### TASK
Find each line below that includes "simplified", then copy it.
** DATA follows **
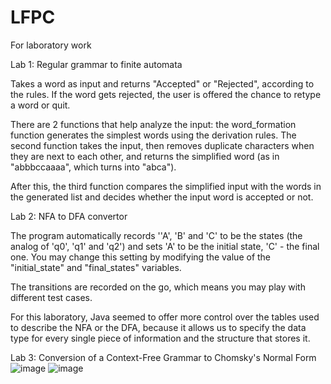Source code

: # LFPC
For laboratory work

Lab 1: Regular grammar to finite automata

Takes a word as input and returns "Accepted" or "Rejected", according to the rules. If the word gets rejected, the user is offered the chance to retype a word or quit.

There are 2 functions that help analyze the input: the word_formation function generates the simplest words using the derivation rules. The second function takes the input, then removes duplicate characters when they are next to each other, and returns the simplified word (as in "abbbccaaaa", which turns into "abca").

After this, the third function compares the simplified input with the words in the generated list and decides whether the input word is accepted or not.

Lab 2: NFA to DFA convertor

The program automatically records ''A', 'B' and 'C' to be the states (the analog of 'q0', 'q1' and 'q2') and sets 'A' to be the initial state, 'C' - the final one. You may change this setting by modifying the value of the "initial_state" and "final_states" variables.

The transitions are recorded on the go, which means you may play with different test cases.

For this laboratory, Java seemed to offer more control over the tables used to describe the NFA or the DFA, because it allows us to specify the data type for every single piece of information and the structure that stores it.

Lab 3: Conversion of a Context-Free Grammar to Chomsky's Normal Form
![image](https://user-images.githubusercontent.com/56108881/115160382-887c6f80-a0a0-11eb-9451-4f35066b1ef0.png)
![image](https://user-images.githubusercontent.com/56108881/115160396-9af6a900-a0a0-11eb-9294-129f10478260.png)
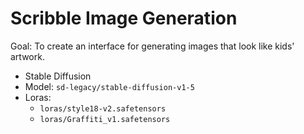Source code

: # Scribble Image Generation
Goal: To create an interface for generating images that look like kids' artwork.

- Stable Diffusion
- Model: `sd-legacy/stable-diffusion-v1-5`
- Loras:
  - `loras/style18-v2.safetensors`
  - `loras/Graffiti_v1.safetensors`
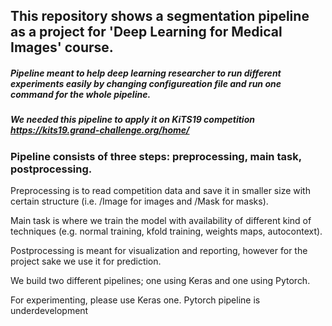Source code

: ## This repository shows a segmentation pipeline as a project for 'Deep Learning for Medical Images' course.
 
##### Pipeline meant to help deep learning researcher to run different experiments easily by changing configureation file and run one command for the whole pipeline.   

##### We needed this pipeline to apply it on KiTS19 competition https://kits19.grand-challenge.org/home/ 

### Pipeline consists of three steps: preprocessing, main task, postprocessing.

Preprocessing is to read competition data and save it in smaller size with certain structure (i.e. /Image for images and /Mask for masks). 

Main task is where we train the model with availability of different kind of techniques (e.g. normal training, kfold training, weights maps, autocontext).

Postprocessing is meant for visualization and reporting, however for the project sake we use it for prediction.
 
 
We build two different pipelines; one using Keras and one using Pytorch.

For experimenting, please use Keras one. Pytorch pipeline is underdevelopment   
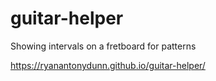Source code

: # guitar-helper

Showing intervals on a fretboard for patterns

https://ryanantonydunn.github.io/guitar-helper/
** End of DATA **
### OUTPUT FOR THIS TASK
There are 2 functions that help analyze the input: the word_formation function generates the simplest words using the derivation rules. The second function takes the input, then removes duplicate characters when they are next to each other, and returns the simplified word (as in "abbbccaaaa", which turns into "abca").
After this, the third function compares the simplified input with the words in the generated list and decides whether the input word is accepted or not.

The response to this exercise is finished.